What to work on:
What is wanted is every line below from the one with "- [ ] borrow" up to and including the one with "- Initial release", retyped exactly, pictures excluded, nothing else.
Segment Start: Provided data
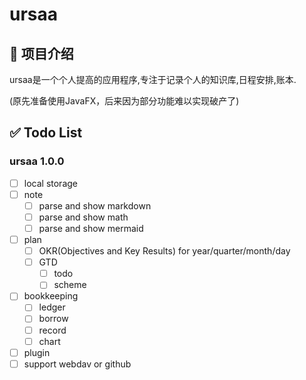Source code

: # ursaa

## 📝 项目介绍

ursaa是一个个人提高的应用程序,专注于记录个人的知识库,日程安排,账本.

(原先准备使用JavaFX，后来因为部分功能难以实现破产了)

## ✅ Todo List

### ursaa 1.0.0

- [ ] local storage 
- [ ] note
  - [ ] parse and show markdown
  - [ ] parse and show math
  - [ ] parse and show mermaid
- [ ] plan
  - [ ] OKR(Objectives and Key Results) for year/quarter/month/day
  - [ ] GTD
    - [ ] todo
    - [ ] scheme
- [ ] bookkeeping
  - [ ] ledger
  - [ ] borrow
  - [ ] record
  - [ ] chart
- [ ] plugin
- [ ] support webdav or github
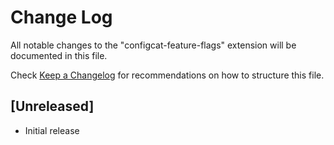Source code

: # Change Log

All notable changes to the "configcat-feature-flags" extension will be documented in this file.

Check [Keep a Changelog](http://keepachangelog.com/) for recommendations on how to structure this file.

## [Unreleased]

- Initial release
Segment End: Provided data
Segment Start: Provided data
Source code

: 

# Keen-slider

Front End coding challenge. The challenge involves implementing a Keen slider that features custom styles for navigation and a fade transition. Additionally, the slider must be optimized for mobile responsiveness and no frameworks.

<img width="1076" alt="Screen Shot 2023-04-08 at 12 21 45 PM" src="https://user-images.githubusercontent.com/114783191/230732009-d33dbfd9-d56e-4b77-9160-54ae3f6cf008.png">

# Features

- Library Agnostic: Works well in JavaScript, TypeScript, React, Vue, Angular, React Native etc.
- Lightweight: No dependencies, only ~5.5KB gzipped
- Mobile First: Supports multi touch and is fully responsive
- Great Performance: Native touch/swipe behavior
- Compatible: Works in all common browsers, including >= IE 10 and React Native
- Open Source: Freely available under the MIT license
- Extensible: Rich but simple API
Segment End: Provided data
Segment Start: Provided data
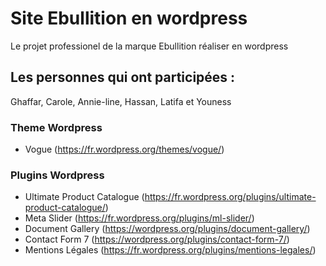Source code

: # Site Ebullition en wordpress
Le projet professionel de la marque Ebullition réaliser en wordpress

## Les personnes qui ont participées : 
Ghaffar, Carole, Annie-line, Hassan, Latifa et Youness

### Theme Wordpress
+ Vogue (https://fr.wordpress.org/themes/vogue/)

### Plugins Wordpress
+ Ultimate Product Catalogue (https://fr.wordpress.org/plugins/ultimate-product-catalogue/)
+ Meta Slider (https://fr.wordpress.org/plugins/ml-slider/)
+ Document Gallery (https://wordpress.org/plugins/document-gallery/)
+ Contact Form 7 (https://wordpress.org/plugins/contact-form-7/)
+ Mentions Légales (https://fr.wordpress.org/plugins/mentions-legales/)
Segment End: Provided data
Written response:
  - [ ] borrow
  - [ ] record
  - [ ] chart
- [ ] plugin
- [ ] support webdav or github
Source code

: # Change Log

All notable changes to the "configcat-feature-flags" extension will be documented in this file.

Check [Keep a Changelog](http://keepachangelog.com/) for recommendations on how to structure this file.

## [Unreleased]

- Initial release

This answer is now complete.